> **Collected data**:

▬▬▬▬▬▬

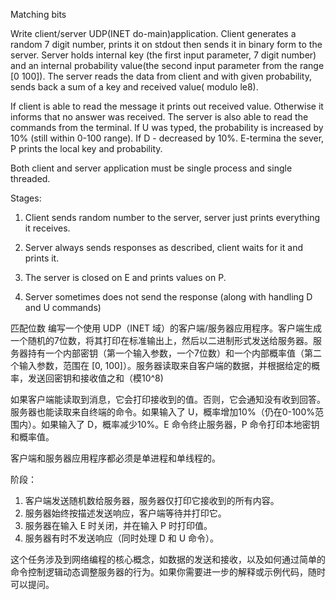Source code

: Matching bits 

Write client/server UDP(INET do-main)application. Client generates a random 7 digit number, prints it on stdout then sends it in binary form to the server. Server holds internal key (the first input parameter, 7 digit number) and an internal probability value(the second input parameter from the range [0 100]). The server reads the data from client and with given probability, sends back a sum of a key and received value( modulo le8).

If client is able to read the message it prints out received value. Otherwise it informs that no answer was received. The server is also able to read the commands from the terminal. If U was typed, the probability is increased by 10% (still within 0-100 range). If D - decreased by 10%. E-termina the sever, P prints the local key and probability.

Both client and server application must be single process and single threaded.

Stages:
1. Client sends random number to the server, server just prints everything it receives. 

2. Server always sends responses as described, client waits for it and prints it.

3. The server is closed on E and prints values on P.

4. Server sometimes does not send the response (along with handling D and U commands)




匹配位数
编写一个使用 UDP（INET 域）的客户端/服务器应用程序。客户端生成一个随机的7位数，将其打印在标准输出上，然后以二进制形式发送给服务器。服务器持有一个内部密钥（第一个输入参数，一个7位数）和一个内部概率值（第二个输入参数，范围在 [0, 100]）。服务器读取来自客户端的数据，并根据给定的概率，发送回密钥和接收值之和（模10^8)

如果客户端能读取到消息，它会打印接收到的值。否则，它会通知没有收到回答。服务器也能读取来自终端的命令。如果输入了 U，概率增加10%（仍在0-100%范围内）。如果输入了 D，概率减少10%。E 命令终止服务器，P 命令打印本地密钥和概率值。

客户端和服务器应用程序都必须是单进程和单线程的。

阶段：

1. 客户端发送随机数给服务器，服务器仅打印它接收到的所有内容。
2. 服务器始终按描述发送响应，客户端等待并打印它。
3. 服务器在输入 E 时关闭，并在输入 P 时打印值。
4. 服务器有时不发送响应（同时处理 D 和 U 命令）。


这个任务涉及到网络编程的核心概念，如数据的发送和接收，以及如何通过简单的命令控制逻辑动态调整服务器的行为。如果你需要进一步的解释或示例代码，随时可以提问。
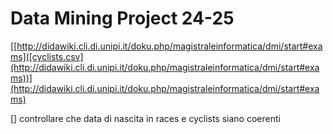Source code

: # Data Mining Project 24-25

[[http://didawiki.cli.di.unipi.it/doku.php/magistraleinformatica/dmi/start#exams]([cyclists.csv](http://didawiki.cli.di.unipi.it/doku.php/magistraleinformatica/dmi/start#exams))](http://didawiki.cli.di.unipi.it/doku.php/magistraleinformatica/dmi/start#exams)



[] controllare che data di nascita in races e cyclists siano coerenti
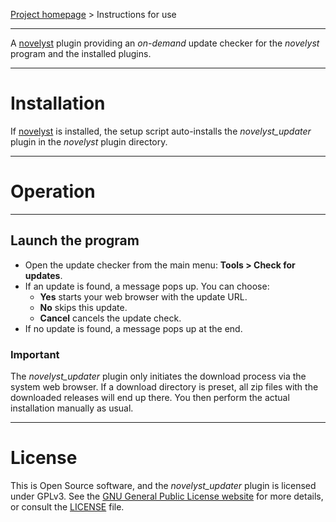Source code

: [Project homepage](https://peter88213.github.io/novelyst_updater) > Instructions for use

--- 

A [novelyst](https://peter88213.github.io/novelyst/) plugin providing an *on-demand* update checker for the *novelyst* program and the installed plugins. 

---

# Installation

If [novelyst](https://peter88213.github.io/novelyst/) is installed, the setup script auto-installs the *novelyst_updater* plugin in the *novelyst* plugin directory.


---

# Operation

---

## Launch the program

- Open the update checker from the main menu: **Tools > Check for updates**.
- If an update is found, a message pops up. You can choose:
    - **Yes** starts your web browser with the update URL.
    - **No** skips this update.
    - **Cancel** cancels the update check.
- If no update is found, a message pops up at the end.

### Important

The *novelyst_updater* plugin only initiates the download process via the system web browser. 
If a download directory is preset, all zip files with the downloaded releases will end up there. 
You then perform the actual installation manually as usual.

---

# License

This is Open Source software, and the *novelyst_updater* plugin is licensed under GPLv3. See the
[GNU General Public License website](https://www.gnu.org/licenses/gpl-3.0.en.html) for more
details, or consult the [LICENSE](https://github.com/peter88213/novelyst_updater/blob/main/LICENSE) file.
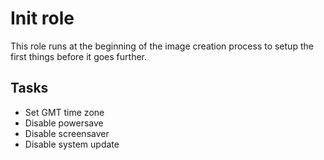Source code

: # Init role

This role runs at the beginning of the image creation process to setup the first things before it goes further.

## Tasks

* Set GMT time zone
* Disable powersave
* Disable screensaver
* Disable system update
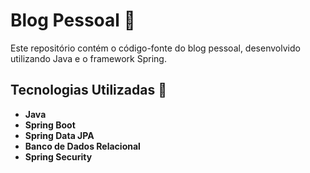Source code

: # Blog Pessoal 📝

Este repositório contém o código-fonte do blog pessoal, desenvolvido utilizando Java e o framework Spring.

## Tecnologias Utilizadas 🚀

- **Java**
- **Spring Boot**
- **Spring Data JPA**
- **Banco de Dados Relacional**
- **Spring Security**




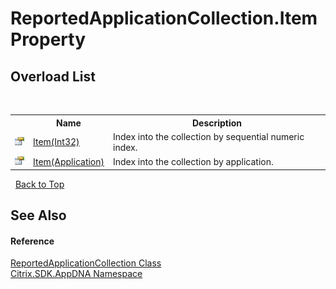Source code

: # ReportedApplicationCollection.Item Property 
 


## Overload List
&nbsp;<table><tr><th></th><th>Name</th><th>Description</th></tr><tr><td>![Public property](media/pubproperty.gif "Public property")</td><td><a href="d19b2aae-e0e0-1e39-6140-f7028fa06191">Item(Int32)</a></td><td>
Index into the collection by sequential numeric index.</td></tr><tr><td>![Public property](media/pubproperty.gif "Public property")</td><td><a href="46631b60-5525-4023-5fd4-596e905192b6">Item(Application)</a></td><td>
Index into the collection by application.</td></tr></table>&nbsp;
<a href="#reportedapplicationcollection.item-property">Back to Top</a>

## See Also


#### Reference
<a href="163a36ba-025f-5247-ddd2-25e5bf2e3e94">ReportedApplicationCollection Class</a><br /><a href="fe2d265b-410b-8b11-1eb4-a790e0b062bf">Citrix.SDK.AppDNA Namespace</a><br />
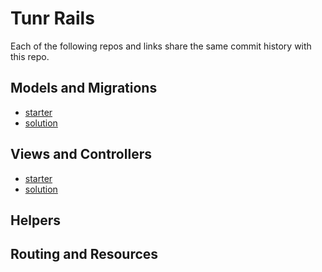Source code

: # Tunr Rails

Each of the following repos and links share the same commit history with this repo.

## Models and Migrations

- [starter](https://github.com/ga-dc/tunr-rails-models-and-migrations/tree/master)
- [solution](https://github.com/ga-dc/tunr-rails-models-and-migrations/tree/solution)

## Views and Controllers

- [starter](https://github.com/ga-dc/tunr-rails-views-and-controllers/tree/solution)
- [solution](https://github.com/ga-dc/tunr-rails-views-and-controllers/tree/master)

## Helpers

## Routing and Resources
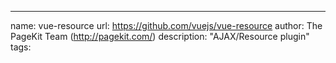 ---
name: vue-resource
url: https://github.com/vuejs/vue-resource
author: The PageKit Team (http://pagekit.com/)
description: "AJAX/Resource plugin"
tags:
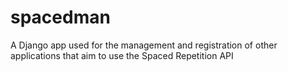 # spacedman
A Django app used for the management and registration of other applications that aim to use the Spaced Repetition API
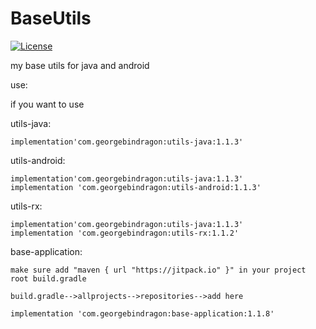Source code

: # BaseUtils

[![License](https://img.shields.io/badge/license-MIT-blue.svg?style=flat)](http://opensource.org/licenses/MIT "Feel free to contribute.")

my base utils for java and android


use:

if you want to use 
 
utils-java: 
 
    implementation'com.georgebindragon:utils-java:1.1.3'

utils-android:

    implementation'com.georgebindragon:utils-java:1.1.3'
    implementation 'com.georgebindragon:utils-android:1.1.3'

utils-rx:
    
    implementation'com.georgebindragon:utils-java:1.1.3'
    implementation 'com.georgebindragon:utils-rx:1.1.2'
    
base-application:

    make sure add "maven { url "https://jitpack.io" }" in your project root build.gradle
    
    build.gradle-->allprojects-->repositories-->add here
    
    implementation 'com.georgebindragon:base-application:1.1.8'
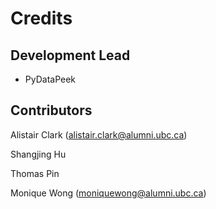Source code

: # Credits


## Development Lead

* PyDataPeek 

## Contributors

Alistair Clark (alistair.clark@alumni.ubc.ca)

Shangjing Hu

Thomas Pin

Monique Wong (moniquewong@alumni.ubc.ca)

▬▬▬▬▬▬

> **WORK REQUEST**:
Keep every word of the lines above unchanged in the copy, and omit the pictures.

> **OUTPUT FOR THIS EXERCISE**:
Source code

: Matching bits 

Write client/server UDP(INET do-main)application. Client generates a random 7 digit number, prints it on stdout then sends it in binary form to the server. Server holds internal key (the first input parameter, 7 digit number) and an internal probability value(the second input parameter from the range [0 100]). The server reads the data from client and with given probability, sends back a sum of a key and received value( modulo le8).

If client is able to read the message it prints out received value. Otherwise it informs that no answer was received. The server is also able to read the commands from the terminal. If U was typed, the probability is increased by 10% (still within 0-100 range). If D - decreased by 10%. E-termina the sever, P prints the local key and probability.

Both client and server application must be single process and single threaded.

Stages:
1. Client sends random number to the server, server just prints everything it receives. 

2. Server always sends responses as described, client waits for it and prints it.

3. The server is closed on E and prints values on P.

4. Server sometimes does not send the response (along with handling D and U commands)




匹配位数
编写一个使用 UDP（INET 域）的客户端/服务器应用程序。客户端生成一个随机的7位数，将其打印在标准输出上，然后以二进制形式发送给服务器。服务器持有一个内部密钥（第一个输入参数，一个7位数）和一个内部概率值（第二个输入参数，范围在 [0, 100]）。服务器读取来自客户端的数据，并根据给定的概率，发送回密钥和接收值之和（模10^8)

如果客户端能读取到消息，它会打印接收到的值。否则，它会通知没有收到回答。服务器也能读取来自终端的命令。如果输入了 U，概率增加10%（仍在0-100%范围内）。如果输入了 D，概率减少10%。E 命令终止服务器，P 命令打印本地密钥和概率值。

客户端和服务器应用程序都必须是单进程和单线程的。

阶段：

1. 客户端发送随机数给服务器，服务器仅打印它接收到的所有内容。
2. 服务器始终按描述发送响应，客户端等待并打印它。
3. 服务器在输入 E 时关闭，并在输入 P 时打印值。
4. 服务器有时不发送响应（同时处理 D 和 U 命令）。


这个任务涉及到网络编程的核心概念，如数据的发送和接收，以及如何通过简单的命令控制逻辑动态调整服务器的行为。如果你需要进一步的解释或示例代码，随时可以提问。
Source code

: # Data Mining Project 24-25

[[http://didawiki.cli.di.unipi.it/doku.php/magistraleinformatica/dmi/start#exams]([cyclists.csv](http://didawiki.cli.di.unipi.it/doku.php/magistraleinformatica/dmi/start#exams))](http://didawiki.cli.di.unipi.it/doku.php/magistraleinformatica/dmi/start#exams)



[] controllare che data di nascita in races e cyclists siano coerenti
Source code

: [Project homepage](https://peter88213.github.io/novelyst_updater) > Instructions for use

--- 

A [novelyst](https://peter88213.github.io/novelyst/) plugin providing an *on-demand* update checker for the *novelyst* program and the installed plugins. 

---

# Installation

If [novelyst](https://peter88213.github.io/novelyst/) is installed, the setup script auto-installs the *novelyst_updater* plugin in the *novelyst* plugin directory.


---

# Operation

---

## Launch the program

- Open the update checker from the main menu: **Tools > Check for updates**.
- If an update is found, a message pops up. You can choose:
    - **Yes** starts your web browser with the update URL.
    - **No** skips this update.
    - **Cancel** cancels the update check.
- If no update is found, a message pops up at the end.

### Important

The *novelyst_updater* plugin only initiates the download process via the system web browser. 
If a download directory is preset, all zip files with the downloaded releases will end up there. 
You then perform the actual installation manually as usual.

---

# License

This is Open Source software, and the *novelyst_updater* plugin is licensed under GPLv3. See the
[GNU General Public License website](https://www.gnu.org/licenses/gpl-3.0.en.html) for more
details, or consult the [LICENSE](https://github.com/peter88213/novelyst_updater/blob/main/LICENSE) file.
Source code

: # Init role

This role runs at the beginning of the image creation process to setup the first things before it goes further.

## Tasks

* Set GMT time zone
* Disable powersave
* Disable screensaver
* Disable system update
Source code

: # Blog Pessoal 📝

Este repositório contém o código-fonte do blog pessoal, desenvolvido utilizando Java e o framework Spring.

## Tecnologias Utilizadas 🚀

- **Java**
- **Spring Boot**
- **Spring Data JPA**
- **Banco de Dados Relacional**
- **Spring Security**




Source code

: # ReportedApplicationCollection.Item Property 
 


## Overload List
&nbsp;<table><tr><th></th><th>Name</th><th>Description</th></tr><tr><td>![Public property](media/pubproperty.gif "Public property")</td><td><a href="d19b2aae-e0e0-1e39-6140-f7028fa06191">Item(Int32)</a></td><td>
Index into the collection by sequential numeric index.</td></tr><tr><td>![Public property](media/pubproperty.gif "Public property")</td><td><a href="46631b60-5525-4023-5fd4-596e905192b6">Item(Application)</a></td><td>
Index into the collection by application.</td></tr></table>&nbsp;
<a href="#reportedapplicationcollection.item-property">Back to Top</a>

## See Also


#### Reference
<a href="163a36ba-025f-5247-ddd2-25e5bf2e3e94">ReportedApplicationCollection Class</a><br /><a href="fe2d265b-410b-8b11-1eb4-a790e0b062bf">Citrix.SDK.AppDNA Namespace</a><br />
Source code

: # Tunr Rails

Each of the following repos and links share the same commit history with this repo.

## Models and Migrations

- [starter](https://github.com/ga-dc/tunr-rails-models-and-migrations/tree/master)
- [solution](https://github.com/ga-dc/tunr-rails-models-and-migrations/tree/solution)

## Views and Controllers

- [starter](https://github.com/ga-dc/tunr-rails-views-and-controllers/tree/solution)
- [solution](https://github.com/ga-dc/tunr-rails-views-and-controllers/tree/master)

## Helpers

## Routing and Resources
 ---
name: vue-resource
url: https://github.com/vuejs/vue-resource
author: The PageKit Team (http://pagekit.com/)
description: "AJAX/Resource plugin"
tags:
 # spacedman
A Django app used for the management and registration of other applications that aim to use the Spaced Repetition API
Source code

: # BaseUtils

[![License](https://img.shields.io/badge/license-MIT-blue.svg?style=flat)](http://opensource.org/licenses/MIT "Feel free to contribute.")

my base utils for java and android


use:

if you want to use 
 
utils-java: 
 
    implementation'com.georgebindragon:utils-java:1.1.3'

utils-android:

    implementation'com.georgebindragon:utils-java:1.1.3'
    implementation 'com.georgebindragon:utils-android:1.1.3'

utils-rx:
    
    implementation'com.georgebindragon:utils-java:1.1.3'
    implementation 'com.georgebindragon:utils-rx:1.1.2'
    
base-application:

    make sure add "maven { url "https://jitpack.io" }" in your project root build.gradle
    
    build.gradle-->allprojects-->repositories-->add here
    
    implementation 'com.georgebindragon:base-application:1.1.8'
Source code

: # Credits


## Development Lead

* PyDataPeek 

## Contributors

Alistair Clark (alistair.clark@alumni.ubc.ca)

Shangjing Hu

Thomas Pin

Monique Wong (moniquewong@alumni.ubc.ca)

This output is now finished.